■ Exercise goal
Collect all lines from the listing that include the string "HTML".

■ Material for this task
%%

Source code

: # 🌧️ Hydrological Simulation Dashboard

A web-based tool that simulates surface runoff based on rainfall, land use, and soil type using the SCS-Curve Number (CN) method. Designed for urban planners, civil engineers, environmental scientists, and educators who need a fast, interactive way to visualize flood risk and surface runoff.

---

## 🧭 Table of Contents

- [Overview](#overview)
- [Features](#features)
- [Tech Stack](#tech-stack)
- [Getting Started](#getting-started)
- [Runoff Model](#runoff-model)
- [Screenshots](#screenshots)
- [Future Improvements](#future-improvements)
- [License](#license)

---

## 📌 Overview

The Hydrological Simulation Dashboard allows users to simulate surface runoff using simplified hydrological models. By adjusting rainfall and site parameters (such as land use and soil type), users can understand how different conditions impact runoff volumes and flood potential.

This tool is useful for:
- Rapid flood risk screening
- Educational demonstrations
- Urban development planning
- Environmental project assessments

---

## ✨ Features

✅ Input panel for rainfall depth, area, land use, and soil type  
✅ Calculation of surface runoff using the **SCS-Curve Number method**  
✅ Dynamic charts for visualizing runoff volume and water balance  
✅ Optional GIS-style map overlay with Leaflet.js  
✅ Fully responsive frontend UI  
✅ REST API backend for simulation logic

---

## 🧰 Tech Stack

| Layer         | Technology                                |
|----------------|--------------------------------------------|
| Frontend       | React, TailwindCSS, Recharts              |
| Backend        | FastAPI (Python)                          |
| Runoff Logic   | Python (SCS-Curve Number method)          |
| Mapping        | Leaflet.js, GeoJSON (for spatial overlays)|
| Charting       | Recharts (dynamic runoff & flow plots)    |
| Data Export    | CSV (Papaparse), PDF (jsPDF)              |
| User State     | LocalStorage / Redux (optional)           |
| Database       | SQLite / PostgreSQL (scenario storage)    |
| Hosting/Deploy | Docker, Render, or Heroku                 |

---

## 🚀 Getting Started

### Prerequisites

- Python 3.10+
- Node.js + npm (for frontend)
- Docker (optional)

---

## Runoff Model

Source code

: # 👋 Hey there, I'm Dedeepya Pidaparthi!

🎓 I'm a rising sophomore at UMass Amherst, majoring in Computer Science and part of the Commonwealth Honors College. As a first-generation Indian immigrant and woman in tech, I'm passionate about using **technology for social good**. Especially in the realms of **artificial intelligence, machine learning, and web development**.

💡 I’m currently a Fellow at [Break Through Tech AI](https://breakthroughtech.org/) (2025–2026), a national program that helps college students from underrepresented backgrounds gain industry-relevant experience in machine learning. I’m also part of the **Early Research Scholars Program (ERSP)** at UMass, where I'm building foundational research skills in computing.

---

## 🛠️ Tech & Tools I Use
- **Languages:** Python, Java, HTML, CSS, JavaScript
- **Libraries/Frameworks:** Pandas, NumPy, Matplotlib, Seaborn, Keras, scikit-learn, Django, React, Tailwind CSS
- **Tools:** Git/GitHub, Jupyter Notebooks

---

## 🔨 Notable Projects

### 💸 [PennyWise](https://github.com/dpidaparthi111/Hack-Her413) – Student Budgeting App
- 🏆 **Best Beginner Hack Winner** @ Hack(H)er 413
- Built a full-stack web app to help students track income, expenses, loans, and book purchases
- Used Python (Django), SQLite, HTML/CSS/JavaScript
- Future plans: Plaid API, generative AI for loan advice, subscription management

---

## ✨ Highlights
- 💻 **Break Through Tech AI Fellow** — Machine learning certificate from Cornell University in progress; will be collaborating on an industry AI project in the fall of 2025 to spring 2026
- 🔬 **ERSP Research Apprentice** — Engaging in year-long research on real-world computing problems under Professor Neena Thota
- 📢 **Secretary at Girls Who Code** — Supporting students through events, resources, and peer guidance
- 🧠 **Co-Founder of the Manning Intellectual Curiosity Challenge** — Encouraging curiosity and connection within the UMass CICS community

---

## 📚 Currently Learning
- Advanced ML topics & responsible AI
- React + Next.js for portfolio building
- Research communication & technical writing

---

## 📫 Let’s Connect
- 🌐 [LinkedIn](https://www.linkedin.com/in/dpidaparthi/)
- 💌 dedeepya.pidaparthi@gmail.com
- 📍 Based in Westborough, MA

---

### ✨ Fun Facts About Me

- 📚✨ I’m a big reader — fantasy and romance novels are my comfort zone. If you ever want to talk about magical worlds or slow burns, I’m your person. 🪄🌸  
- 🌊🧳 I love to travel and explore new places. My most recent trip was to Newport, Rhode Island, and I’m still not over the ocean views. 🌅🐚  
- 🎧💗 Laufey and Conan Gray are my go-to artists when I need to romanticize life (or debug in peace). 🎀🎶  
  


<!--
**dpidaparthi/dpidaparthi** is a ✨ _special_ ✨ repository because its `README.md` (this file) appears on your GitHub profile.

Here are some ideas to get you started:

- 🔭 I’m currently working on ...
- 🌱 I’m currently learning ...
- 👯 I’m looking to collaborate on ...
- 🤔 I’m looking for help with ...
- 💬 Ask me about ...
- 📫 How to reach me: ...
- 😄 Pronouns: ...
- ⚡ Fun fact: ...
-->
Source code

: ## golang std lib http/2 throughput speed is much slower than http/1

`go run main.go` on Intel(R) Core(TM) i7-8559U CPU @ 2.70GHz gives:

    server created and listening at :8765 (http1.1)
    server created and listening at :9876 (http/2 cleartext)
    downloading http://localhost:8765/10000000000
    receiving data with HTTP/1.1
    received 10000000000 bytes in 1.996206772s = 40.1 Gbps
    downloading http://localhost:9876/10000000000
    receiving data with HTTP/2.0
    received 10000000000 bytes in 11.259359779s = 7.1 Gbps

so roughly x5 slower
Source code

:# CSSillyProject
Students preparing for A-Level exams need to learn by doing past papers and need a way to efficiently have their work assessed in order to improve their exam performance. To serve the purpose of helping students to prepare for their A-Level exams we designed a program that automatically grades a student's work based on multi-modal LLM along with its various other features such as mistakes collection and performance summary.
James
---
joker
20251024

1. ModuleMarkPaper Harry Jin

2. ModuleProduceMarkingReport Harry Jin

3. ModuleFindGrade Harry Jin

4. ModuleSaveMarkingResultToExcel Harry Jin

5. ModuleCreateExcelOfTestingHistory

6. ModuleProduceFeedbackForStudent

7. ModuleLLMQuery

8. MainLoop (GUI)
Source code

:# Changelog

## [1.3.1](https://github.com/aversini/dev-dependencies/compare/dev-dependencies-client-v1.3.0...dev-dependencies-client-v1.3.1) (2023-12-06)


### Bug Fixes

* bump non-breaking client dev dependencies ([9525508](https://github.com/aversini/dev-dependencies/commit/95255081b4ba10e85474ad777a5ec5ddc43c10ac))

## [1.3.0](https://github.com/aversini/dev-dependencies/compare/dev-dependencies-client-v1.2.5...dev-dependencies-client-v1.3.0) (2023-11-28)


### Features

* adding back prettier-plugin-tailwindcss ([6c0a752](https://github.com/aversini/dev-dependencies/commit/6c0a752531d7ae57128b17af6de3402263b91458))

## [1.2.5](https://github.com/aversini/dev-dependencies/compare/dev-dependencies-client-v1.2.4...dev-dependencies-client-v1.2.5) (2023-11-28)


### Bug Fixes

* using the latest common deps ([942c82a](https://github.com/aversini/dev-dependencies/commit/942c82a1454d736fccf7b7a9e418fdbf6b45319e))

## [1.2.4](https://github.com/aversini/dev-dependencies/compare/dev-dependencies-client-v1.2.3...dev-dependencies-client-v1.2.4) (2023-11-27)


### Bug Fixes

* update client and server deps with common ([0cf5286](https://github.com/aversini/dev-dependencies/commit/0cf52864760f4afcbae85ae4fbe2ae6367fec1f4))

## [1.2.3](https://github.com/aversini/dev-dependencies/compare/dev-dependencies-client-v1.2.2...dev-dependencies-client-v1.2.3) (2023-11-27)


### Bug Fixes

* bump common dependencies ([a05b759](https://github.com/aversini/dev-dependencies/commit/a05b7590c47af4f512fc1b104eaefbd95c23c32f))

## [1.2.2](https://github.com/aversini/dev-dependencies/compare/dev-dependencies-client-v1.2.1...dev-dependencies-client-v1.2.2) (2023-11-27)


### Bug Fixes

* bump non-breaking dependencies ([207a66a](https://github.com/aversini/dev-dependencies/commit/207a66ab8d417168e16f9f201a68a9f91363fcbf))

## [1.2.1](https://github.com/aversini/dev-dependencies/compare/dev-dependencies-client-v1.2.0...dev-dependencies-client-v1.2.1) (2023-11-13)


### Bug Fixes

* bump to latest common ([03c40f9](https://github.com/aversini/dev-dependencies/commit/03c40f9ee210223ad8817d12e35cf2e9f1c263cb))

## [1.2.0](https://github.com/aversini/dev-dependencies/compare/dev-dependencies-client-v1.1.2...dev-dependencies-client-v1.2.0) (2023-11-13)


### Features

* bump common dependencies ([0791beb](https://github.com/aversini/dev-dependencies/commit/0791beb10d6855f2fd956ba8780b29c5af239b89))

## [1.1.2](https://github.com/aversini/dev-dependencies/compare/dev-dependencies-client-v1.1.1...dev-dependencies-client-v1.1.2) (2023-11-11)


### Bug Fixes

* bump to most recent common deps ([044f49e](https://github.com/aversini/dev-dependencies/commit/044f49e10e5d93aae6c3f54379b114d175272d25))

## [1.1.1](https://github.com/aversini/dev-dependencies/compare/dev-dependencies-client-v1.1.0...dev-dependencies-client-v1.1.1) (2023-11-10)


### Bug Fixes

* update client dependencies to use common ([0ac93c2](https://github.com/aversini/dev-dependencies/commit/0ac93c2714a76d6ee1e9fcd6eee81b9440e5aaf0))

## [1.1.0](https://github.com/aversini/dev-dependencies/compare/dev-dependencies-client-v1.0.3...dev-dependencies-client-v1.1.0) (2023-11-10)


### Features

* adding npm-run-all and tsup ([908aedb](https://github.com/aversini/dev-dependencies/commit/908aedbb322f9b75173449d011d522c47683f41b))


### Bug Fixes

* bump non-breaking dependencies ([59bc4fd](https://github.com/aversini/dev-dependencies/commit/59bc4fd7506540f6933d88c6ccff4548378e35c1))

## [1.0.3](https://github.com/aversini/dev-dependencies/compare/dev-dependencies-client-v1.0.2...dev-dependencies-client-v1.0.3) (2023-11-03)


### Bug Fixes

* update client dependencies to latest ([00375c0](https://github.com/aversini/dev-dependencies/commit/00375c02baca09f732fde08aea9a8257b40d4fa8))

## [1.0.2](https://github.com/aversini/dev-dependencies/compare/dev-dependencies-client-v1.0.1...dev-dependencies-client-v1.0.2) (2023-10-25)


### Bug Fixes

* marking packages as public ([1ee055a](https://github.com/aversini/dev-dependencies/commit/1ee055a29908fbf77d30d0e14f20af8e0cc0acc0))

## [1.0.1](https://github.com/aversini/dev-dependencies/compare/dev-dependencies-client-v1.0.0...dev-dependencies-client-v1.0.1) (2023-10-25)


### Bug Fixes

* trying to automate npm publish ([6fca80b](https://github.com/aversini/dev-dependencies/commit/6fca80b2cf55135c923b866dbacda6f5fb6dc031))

%%

■ Output
- **Languages:** Python, Java, HTML, CSS, JavaScript
- Used Python (Django), SQLite, HTML/CSS/JavaScript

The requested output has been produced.